PROBLEM DESCRIPTION:
From the entries, copy each line that includes "Angular".

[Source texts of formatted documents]
== Segment start ==

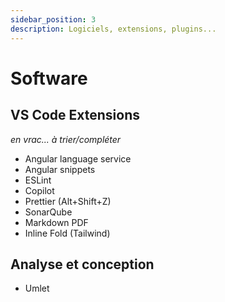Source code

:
 ```yaml
---
sidebar_position: 3
description: Logiciels, extensions, plugins...
---
```


# Software

## VS Code Extensions

<em>en vrac... à trier/compléter</em>

- Angular language service
- Angular snippets
- ESLint
- Copilot
- Prettier (Alt+Shift+Z)
- SonarQube
- Markdown PDF
- Inline Fold (Tailwind)

## Analyse et conception

- Umlet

== Segment end ==

ANSWER SPACE:
- Angular language service
- Angular snippets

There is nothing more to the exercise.